• Materials provided:

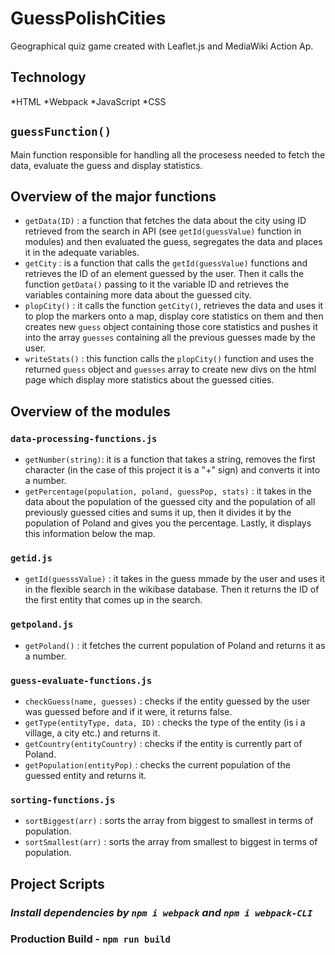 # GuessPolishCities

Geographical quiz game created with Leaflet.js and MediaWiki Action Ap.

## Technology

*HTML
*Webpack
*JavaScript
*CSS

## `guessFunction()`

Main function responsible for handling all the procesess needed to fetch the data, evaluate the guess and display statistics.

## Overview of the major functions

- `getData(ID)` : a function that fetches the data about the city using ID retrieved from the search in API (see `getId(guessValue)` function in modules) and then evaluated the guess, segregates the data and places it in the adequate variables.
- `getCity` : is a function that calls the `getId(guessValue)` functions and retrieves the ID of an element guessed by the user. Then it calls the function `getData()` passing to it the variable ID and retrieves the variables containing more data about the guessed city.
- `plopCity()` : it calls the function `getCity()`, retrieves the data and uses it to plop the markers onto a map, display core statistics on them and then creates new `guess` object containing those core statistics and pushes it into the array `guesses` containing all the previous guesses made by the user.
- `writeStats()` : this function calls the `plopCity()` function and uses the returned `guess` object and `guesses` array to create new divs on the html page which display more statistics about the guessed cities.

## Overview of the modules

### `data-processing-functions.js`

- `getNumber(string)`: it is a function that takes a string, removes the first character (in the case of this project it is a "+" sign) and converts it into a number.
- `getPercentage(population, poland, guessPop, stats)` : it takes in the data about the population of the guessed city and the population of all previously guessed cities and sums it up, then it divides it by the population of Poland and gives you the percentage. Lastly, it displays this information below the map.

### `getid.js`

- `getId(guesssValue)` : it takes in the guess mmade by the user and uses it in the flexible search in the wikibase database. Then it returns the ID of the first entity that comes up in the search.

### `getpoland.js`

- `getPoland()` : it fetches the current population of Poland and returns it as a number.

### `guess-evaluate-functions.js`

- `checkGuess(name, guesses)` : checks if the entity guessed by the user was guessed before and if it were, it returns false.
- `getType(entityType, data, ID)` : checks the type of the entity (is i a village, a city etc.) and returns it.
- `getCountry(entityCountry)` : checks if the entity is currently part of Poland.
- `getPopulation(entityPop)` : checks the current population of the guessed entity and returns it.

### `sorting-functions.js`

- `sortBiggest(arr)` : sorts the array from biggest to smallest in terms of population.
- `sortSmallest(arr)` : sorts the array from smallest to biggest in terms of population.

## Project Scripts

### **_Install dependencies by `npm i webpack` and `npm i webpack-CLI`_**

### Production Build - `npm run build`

• Instructions for the task: Give back the entries above exactly as they stand. Leave the images out.

• Exercise solution:
 # GuessPolishCities

Geographical quiz game created with Leaflet.js and MediaWiki Action Ap.

## Technology

*HTML
*Webpack
*JavaScript
*CSS

## `guessFunction()`

Main function responsible for handling all the procesess needed to fetch the data, evaluate the guess and display statistics.

## Overview of the major functions

- `getData(ID)` : a function that fetches the data about the city using ID retrieved from the search in API (see `getId(guessValue)` function in modules) and then evaluated the guess, segregates the data and places it in the adequate variables.
- `getCity` : is a function that calls the `getId(guessValue)` functions and retrieves the ID of an element guessed by the user. Then it calls the function `getData()` passing to it the variable ID and retrieves the variables containing more data about the guessed city.
- `plopCity()` : it calls the function `getCity()`, retrieves the data and uses it to plop the markers onto a map, display core statistics on them and then creates new `guess` object containing those core statistics and pushes it into the array `guesses` containing all the previous guesses made by the user.
- `writeStats()` : this function calls the `plopCity()` function and uses the returned `guess` object and `guesses` array to create new divs on the html page which display more statistics about the guessed cities.

## Overview of the modules

### `data-processing-functions.js`

- `getNumber(string)`: it is a function that takes a string, removes the first character (in the case of this project it is a "+" sign) and converts it into a number.
- `getPercentage(population, poland, guessPop, stats)` : it takes in the data about the population of the guessed city and the population of all previously guessed cities and sums it up, then it divides it by the population of Poland and gives you the percentage. Lastly, it displays this information below the map.

### `getid.js`

- `getId(guesssValue)` : it takes in the guess mmade by the user and uses it in the flexible search in the wikibase database. Then it returns the ID of the first entity that comes up in the search.

### `getpoland.js`

- `getPoland()` : it fetches the current population of Poland and returns it as a number.

### `guess-evaluate-functions.js`

- `checkGuess(name, guesses)` : checks if the entity guessed by the user was guessed before and if it were, it returns false.
- `getType(entityType, data, ID)` : checks the type of the entity (is i a village, a city etc.) and returns it.
- `getCountry(entityCountry)` : checks if the entity is currently part of Poland.
- `getPopulation(entityPop)` : checks the current population of the guessed entity and returns it.

### `sorting-functions.js`

- `sortBiggest(arr)` : sorts the array from biggest to smallest in terms of population.
- `sortSmallest(arr)` : sorts the array from smallest to biggest in terms of population.

## Project Scripts

### **_Install dependencies by `npm i webpack` and `npm i webpack-CLI`_**

### Production Build - `npm run build`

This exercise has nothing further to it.